Unlock stock picks and a broker-level newsfeed that powers Wall Street.

2 Mortgage & Related Services Stocks to Watch Despite Industry Woes

The Zacks Mortgage & Related Services industry continues to be hurt by the uncertainty in the mortgage market due to several evolving macroeconomic factors. Given the relatively higher mortgage rates, the origination volume and refinance activity are not expected to witness significant growth.

Amid the ongoing economic headwinds, diversified business operations and favorable scenarios for the servicing segment will likely help industry players like Lending Tree, Inc. TREE and Rocket Companies Inc. RKT.

Industry Description

The Zacks Mortgage & Related Services industry comprises providers of mortgage-related loans, refinancing and other loan-servicing facilities. Numerous banks have been retreating from the mortgage business due to higher compliance and capital requirements. This allowed non-banks to increase their capacity to gain market share in the mortgage loans business, which accounts for the largest class of U.S. consumer debt. Players in the industry are dependent on the interest rates determined by the Federal Reserve, as prevailing rates influence customers' decisions to apply for mortgages. The companies also generate investment income from several financial assets, such as residential or commercial mortgage-backed securities and asset-backed securities. The firms make equity investments in mortgage-related entities, among others.

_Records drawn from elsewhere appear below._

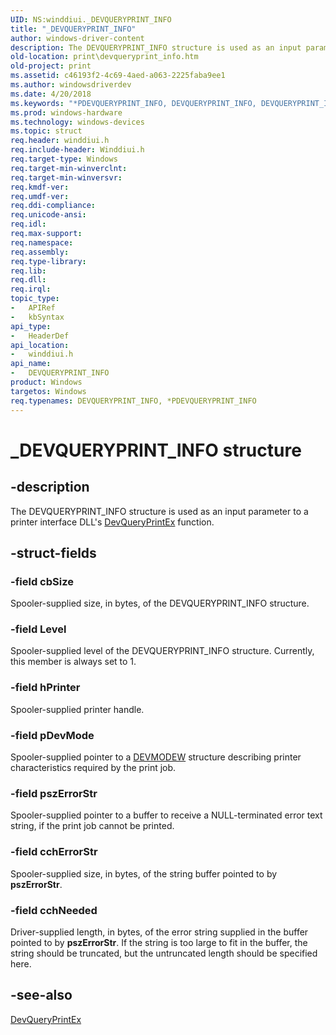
 ```yaml
---
UID: NS:winddiui._DEVQUERYPRINT_INFO
title: "_DEVQUERYPRINT_INFO"
author: windows-driver-content
description: The DEVQUERYPRINT_INFO structure is used as an input parameter to a printer interface DLL's DevQueryPrintEx function.
old-location: print\devqueryprint_info.htm
old-project: print
ms.assetid: c46193f2-4c69-4aed-a063-2225faba9ee1
ms.author: windowsdriverdev
ms.date: 4/20/2018
ms.keywords: "*PDEVQUERYPRINT_INFO, DEVQUERYPRINT_INFO, DEVQUERYPRINT_INFO structure [Print Devices], PDEVQUERYPRINT_INFO, PDEVQUERYPRINT_INFO structure pointer [Print Devices], _DEVQUERYPRINT_INFO, print.devqueryprint_info, print_interface-graphics_f968cd94-5290-4aab-908b-c0c01d3038a6.xml, winddiui/DEVQUERYPRINT_INFO, winddiui/PDEVQUERYPRINT_INFO"
ms.prod: windows-hardware
ms.technology: windows-devices
ms.topic: struct
req.header: winddiui.h
req.include-header: Winddiui.h
req.target-type: Windows
req.target-min-winverclnt: 
req.target-min-winversvr: 
req.kmdf-ver: 
req.umdf-ver: 
req.ddi-compliance: 
req.unicode-ansi: 
req.idl: 
req.max-support: 
req.namespace: 
req.assembly: 
req.type-library: 
req.lib: 
req.dll: 
req.irql: 
topic_type:
-	APIRef
-	kbSyntax
api_type:
-	HeaderDef
api_location:
-	winddiui.h
api_name:
-	DEVQUERYPRINT_INFO
product: Windows
targetos: Windows
req.typenames: DEVQUERYPRINT_INFO, *PDEVQUERYPRINT_INFO
---
```


# _DEVQUERYPRINT_INFO structure


## -description


The DEVQUERYPRINT_INFO structure is used as an input parameter to a printer interface DLL's <a href="https://msdn.microsoft.com/library/windows/hardware/ff547576">DevQueryPrintEx</a> function.


## -struct-fields




### -field cbSize

Spooler-supplied size, in bytes, of the DEVQUERYPRINT_INFO structure.


### -field Level

Spooler-supplied level of the DEVQUERYPRINT_INFO structure. Currently, this member is always set to 1.


### -field hPrinter

Spooler-supplied printer handle.


### -field pDevMode

Spooler-supplied pointer to a <a href="https://msdn.microsoft.com/library/windows/hardware/ff552837">DEVMODEW</a> structure describing printer characteristics required by the print job.


### -field pszErrorStr

Spooler-supplied pointer to a buffer to receive a NULL-terminated error text string, if the print job cannot be printed.


### -field cchErrorStr

Spooler-supplied size, in bytes, of the string buffer pointed to by <b>pszErrorStr</b>.


### -field cchNeeded

Driver-supplied length, in bytes, of the error string supplied in the buffer pointed to by <b>pszErrorStr</b>. If the string is too large to fit in the buffer, the string should be truncated, but the untruncated length should be specified here.


## -see-also




<a href="https://msdn.microsoft.com/library/windows/hardware/ff547576">DevQueryPrintEx</a>
 

 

3 Mortgage & Related Services Industry Trends to Watch

Relatively High Mortgage Rates Keep Homebuyers on the Sidelines: Mortgage rates have been witnessing a slight decline lately, but have been range-bound in a narrow mid-6% band. This is due to the uncertainty surrounding the Trump administration’s tariff policies and the expectation of an economic slowdown. Due to relatively higher rates and a persistent supply shortage, affordability hurdles still exist for many homebuyers, thus keeping them on the sidelines. This continues to affect mortgage demand, origination and refinancing.

Mortgage rates are expected to remain relatively high in the near term. Given this, mortgage originations and refinancing activities will not witness significant growth. This will increase operational and financial challenges for originators, and reduce the gain on sale margin and investment activities, hurting industry players' top-line growth.

Competition Picks Up: Per an MBA forecast, U.S. single-family mortgage debt outstanding is expected to see an increasing trend in the upcoming years. This is anticipated to be primarily driven by house price appreciation. While this typically results in growth of the single-family mortgage portfolio for industry players, the competitive landscape of the mortgage services industry is likely to be a deterrent. With tighter margins and high competition, many originators may struggle to be profitable in the upcoming period.